シンデレラに玻璃の星冠をⅠ


今まで私は誰かに守られることを、弱さとして"恥"としていた。


私が守ることがあっても、絶対私は守られることはないと…そう信じて生きてきたはずの私は、不思議と――「現実を見てから言え」と翠を毒づく気分にはなれなかった。

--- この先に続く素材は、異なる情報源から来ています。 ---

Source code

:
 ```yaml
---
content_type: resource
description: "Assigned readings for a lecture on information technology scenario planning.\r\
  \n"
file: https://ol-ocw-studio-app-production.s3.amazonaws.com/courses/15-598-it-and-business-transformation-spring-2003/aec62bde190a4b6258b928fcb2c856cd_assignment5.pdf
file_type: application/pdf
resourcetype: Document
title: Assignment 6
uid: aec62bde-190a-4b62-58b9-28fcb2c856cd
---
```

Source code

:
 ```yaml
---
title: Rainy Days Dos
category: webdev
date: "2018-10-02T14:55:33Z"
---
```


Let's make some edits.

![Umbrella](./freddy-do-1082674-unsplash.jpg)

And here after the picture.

櫂様を守る為に煌が、その煌を守る為に私が、私を守る為に皇城翠が。


面白いくらいの助け合い。


以前の私なら、真っ先に唾棄していた相互協力。


それもまた面白いと思う自分がいるから。


慟哭のような叫びを聞きながら、私が思わずふっと顔を弛ませた時、


「は~い、3本目の肋骨のお時間~」


周涅は容赦なく――


手刀で私の肋骨を砕き、私は…漏れそうになる声を必死に堪えた。


「馬鹿だねえ、ワンちゃん見捨てれば痛い思いしなくてすむのにさ~」



あれから刻々と時間だけが過ぎゆくが、櫂様が帰ってくる気配が無く。


それでも私は、信じ続けていた。


必ず、櫂様は帰ってくる。


視界に入る私の腕時計。


0時まで…あと、4時間。


4時間後には、この男を殺してやる。


調子に乗るのも、今の内だ。


――そんな時だった。


突如開いた襖から…

櫂様が出てきたのは。



端正な顔。

切れ長の目。


何処までも漆黒の闇に覆われた――



ああ、違う。


この…咥え煙草の、廃れた雰囲気。


乱れたような服装。



これは――!!!




「いい加減…始末しろ、周涅。

雄黄が外出したら、ずっと俺一人で退屈だ」



久涅――!!!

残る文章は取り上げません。